А ночью родились строчки:

 
Там, где шумит ручей, срываясь с кручи,
Где серый снег не тает всю весну,
Обнявши крепко стройную сосну,
Стоит на склоне сопки дуб могучий…
 

И ничего здесь Алеша не выдумал. И Костя знает, и Ванек знает, что есть такой дуб у Головного арыка. Сильный, кряжистый. Обнимает дуб своими литыми ветвями, как руками, молодую красавицу-сосенку. И она нежно, совсем как невеста, прижалась к нему.

 
Не мыслимо им счастье по-иному,
И заглянул я в прошлое с тоской:
Могли б и мы расти, как дуб с сосной,
Но ты ушла, любимая, к другому.
 

Стихотворение было написано. Короткое и, как казалось, очень точное. Это ни какой-то мистический пальчик, ни отвлеченная символика. Это – лирика. Крик тоскующей по любви Алешиной души, хотя и не все в стихах нравилось Алеше. Ну, грусть, положим, пусть остается. Тут без нее никак не обойтись, но слова о прошлом надо убрать. Не такое уж у Алеши прошлое, чтобы в него заглядывать. Может быть, «и я невольно вспомнил нас с тобой?». Вряд ли. Ее-то, конечно, почему бы и не вспомнить, но как вспоминать себя? Нет, лучше будет так:

 
Не мыслимо им счастье по-иному,
И я подумал о тебе с тоской:
Могли б и мы расти, как дуб с сосной,
Но ты себя доверила другому.
 

И удовлетворенный Алеша уснул. И снился ему странный сон. Не репетиция и не поцелуи. И ни Костя, и никто другой из друзей. А строгий сержант Шашкин, которого отправили теперь снова в кавалерию. Рупь-полтора поставил Шашкину «плохо» за непорядок в карантине, а историк Федя экзаменовал сержанта по царствованию римских кесарей. Шашкин не ответил Феде. Откуда Шашкину знать о давно минувших веках и народах! Шашкин выучил лишь «ать-два», а то и этого толком не знает.

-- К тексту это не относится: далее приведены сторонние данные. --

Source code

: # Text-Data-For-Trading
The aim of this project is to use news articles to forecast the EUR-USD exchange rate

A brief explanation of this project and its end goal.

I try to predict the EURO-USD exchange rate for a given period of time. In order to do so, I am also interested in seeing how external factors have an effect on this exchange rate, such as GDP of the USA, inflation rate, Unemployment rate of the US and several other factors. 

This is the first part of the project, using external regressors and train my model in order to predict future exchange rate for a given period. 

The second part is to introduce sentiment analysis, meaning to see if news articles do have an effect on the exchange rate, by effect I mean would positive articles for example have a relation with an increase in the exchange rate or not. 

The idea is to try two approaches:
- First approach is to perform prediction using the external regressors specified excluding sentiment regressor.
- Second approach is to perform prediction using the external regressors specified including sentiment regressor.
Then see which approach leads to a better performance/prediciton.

Затем уже не Алеша с Ильей, а все тот же Шашкин носил воду в решете иль ушате. И вода шумно плескалась, и он ее пригоршнями собирал на земле, тяжелую и всю светлыми шариками, как ртуть.

Радужным, росным утром, когда теплое солнце встало над тополями, Алеша тихонько постучал в окно Косте. Тот заскрипел койкой и тут же вышел во двор.

Алеша не мог подолгу сердиться на людей. Помирился он и с Костей в первый же день, когда снова пришел в школу.

Сейчас он с ходу прочитал стихи. И они прозвучали откровением. Алеша уже придумал для них довольно точное определение: поэтическая формула неразделенной любви. Так в журналах всегда пишут критики, когда их что-нибудь вдруг хватает за сердце. Разумеется, слова у критиков умные, изысканные, критики обязательно ввертывают что-то замысловатое, без этого они не могут никак.

– Вещь, – протянул Костя. – Чувствуется…

– Вот именно. Жизненный опыт, – с явной торопливостью подсказал Алеша. – И еще проникновение автора в сокровенные тайники экзальтированной человеческой души. Так, что ли?

– Критики – гады. Их, пожалуй, нужно расстреливать, как Суворов советовал поступать с интендантами. Покритиковал пару лет и – к стенке! Без суда и следствия! Наверняка за это время ухлопает, да еще и ни одного, поэта.

– Верно, – охотно согласился Алеша и вдруг спросил: – А как у тебя с Владой?

– Поругались. На этот раз навеки. С меня хватит!

– Может, передумаешь? Я ведь тебя знаю, – сказал Алеша, втайне радуясь очередной размолвке между Костей и Владой.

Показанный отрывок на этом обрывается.